> [Problem to solve] The reply has to contain each record exactly as written.

> [Dataset records]
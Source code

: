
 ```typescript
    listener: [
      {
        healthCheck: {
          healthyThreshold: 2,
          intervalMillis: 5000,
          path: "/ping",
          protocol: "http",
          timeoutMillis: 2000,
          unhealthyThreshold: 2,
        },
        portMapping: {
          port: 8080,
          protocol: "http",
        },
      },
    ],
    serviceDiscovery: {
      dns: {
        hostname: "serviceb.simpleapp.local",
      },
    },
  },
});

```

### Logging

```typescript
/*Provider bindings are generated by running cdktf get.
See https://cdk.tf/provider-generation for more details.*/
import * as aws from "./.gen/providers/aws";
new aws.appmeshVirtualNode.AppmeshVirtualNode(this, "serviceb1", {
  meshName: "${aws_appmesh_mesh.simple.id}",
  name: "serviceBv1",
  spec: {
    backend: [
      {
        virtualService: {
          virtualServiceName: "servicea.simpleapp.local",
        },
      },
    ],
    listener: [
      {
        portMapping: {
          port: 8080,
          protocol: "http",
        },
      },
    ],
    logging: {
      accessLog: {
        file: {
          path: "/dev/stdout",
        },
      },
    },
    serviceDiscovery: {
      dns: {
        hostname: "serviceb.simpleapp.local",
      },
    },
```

> [Output below]
Source code

:
 ```typescript
    listener: [
      {
        healthCheck: {
          healthyThreshold: 2,
          intervalMillis: 5000,
          path: "/ping",
          protocol: "http",
          timeoutMillis: 2000,
          unhealthyThreshold: 2,
        },
        portMapping: {
          port: 8080,
          protocol: "http",
        },
      },
    ],
    serviceDiscovery: {
      dns: {
        hostname: "serviceb.simpleapp.local",
      },
    },
  },
});

```

### Logging

```typescript
/*Provider bindings are generated by running cdktf get.
See https://cdk.tf/provider-generation for more details.*/
import * as aws from "./.gen/providers/aws";
new aws.appmeshVirtualNode.AppmeshVirtualNode(this, "serviceb1", {
  meshName: "${aws_appmesh_mesh.simple.id}",
  name: "serviceBv1",
  spec: {
    backend: [
      {
        virtualService: {
          virtualServiceName: "servicea.simpleapp.local",
        },
      },
    ],
    listener: [
      {
        portMapping: {
          port: 8080,
          protocol: "http",
        },
      },
    ],
    logging: {
      accessLog: {
        file: {
          path: "/dev/stdout",
        },
      },
    },
    serviceDiscovery: {
      dns: {
        hostname: "serviceb.simpleapp.local",
      },
    },
```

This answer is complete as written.